Wherever "factors" turns up in the entries, copy out the line that holds it.

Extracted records
------------------------------

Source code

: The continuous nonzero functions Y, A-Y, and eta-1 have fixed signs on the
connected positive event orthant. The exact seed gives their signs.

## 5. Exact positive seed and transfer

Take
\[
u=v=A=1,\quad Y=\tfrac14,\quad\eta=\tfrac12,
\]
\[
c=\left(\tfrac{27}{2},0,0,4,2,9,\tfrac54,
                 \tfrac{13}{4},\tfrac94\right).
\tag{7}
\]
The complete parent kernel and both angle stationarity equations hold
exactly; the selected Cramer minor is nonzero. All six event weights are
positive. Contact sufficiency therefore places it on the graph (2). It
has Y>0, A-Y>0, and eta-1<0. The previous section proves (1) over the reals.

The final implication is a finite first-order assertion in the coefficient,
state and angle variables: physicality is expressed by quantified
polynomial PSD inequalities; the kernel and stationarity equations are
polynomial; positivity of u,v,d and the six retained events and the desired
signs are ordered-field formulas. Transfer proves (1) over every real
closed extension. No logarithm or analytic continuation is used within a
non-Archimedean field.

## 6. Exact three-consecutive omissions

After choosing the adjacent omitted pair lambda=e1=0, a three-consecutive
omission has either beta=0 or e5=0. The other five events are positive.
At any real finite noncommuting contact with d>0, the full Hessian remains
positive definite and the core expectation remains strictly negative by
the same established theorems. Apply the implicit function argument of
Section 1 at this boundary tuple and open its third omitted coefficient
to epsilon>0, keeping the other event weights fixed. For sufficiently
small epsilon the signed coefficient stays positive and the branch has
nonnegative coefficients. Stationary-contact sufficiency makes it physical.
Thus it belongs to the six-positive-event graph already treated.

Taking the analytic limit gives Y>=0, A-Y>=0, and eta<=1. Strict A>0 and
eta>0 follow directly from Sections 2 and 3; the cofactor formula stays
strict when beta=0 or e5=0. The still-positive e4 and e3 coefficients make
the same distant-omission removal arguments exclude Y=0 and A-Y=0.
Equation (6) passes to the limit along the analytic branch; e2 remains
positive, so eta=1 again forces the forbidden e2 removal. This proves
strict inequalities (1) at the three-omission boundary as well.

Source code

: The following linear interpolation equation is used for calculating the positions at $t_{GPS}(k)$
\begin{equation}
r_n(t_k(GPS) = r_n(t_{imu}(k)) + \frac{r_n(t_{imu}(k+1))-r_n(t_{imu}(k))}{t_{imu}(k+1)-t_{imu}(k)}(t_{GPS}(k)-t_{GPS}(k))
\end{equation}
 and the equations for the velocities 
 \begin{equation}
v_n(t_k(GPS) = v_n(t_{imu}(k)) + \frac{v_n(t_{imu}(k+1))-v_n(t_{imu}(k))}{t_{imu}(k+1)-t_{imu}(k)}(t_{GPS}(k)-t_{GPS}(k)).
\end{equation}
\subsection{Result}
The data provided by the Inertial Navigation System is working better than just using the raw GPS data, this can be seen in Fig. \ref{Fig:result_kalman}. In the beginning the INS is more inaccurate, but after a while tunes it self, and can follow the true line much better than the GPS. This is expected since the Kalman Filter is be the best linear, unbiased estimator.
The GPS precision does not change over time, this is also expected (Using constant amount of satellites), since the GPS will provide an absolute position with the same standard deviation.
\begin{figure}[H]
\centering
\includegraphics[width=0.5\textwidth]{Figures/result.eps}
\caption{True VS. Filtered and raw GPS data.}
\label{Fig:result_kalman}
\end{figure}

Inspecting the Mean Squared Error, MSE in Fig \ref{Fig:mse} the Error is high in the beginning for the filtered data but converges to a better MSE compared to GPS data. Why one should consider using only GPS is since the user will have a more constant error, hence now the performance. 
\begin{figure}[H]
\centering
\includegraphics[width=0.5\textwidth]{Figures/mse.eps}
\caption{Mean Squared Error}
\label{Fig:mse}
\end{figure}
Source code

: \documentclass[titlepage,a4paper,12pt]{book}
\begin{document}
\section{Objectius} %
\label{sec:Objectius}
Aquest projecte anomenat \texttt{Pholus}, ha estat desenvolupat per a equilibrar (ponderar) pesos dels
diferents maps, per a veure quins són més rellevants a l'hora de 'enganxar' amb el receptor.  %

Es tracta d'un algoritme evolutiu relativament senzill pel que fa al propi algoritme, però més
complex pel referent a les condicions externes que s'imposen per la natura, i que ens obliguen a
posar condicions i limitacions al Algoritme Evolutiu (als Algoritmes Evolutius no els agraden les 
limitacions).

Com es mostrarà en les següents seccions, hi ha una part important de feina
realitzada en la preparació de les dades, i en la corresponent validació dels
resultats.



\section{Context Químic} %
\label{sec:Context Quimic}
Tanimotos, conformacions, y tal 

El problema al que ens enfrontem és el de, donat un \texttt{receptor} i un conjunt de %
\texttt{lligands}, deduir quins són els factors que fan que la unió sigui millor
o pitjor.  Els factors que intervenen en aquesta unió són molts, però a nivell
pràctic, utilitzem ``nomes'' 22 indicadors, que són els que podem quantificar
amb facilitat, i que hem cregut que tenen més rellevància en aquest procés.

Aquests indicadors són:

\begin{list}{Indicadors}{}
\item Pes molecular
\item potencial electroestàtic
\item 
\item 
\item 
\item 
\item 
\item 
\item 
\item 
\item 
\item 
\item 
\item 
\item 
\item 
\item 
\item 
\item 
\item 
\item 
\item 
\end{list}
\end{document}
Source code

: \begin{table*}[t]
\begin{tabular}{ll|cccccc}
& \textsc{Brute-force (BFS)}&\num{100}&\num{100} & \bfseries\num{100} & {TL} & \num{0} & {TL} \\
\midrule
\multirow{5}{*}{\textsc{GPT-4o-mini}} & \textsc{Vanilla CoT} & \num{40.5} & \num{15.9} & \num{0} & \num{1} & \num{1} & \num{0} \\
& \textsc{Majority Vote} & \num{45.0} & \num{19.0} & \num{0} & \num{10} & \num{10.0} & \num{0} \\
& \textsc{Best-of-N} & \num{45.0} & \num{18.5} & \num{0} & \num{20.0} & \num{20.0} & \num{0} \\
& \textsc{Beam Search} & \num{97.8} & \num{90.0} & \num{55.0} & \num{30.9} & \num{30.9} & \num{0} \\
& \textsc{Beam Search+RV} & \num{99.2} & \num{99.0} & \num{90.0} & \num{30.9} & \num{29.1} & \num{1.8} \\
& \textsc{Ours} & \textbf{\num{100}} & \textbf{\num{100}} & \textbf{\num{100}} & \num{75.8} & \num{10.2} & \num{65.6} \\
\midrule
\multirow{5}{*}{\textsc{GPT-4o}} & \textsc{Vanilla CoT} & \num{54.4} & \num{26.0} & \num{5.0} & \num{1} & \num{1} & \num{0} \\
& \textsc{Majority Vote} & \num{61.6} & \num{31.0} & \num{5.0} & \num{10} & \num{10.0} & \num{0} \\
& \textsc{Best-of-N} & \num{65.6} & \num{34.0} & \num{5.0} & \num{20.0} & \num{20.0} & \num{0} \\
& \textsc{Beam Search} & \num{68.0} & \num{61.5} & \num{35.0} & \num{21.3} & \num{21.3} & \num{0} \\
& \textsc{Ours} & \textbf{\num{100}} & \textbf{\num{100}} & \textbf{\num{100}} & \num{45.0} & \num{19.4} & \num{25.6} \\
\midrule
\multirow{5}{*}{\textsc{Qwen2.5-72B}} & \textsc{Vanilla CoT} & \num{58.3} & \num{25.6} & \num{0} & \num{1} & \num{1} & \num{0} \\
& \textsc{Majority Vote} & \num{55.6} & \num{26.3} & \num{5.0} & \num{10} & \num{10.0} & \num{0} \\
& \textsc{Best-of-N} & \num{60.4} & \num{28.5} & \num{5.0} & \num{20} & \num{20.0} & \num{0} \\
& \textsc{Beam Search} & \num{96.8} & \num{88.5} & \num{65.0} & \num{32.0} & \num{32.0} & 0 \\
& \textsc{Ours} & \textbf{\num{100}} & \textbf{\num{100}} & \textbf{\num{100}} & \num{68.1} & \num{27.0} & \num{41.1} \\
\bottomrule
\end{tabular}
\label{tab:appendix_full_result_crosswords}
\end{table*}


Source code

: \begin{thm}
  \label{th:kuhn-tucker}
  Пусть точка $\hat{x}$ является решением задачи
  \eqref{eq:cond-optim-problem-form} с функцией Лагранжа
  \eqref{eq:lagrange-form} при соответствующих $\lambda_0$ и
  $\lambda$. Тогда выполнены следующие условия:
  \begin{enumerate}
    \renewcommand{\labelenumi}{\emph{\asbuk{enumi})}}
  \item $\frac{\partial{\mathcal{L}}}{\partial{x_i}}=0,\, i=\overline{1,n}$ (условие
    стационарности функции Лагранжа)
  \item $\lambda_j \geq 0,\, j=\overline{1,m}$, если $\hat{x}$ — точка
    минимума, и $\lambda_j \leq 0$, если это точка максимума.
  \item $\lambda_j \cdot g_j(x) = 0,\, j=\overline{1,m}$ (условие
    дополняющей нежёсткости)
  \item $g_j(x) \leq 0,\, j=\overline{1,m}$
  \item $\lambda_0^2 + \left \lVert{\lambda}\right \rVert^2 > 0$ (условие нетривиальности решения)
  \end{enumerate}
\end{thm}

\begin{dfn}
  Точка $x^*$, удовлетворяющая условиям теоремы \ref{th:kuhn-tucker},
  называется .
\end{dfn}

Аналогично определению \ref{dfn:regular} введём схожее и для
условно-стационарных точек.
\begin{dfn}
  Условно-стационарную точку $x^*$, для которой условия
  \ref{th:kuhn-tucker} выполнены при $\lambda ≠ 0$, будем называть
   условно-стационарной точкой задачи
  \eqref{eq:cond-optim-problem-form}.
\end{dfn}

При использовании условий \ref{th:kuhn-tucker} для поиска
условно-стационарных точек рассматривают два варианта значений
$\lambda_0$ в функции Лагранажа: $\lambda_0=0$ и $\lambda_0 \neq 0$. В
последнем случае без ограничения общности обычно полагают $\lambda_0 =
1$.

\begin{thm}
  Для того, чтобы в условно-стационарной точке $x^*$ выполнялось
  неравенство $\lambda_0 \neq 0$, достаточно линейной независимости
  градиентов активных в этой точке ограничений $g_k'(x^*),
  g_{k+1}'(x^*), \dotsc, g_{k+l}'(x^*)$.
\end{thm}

------------------------------

### Answer space
\texttt{lligands}, deduir quins són els factors que fan que la unió sigui millor
o pitjor.  Els factors que intervenen en aquesta unió són molts, però a nivell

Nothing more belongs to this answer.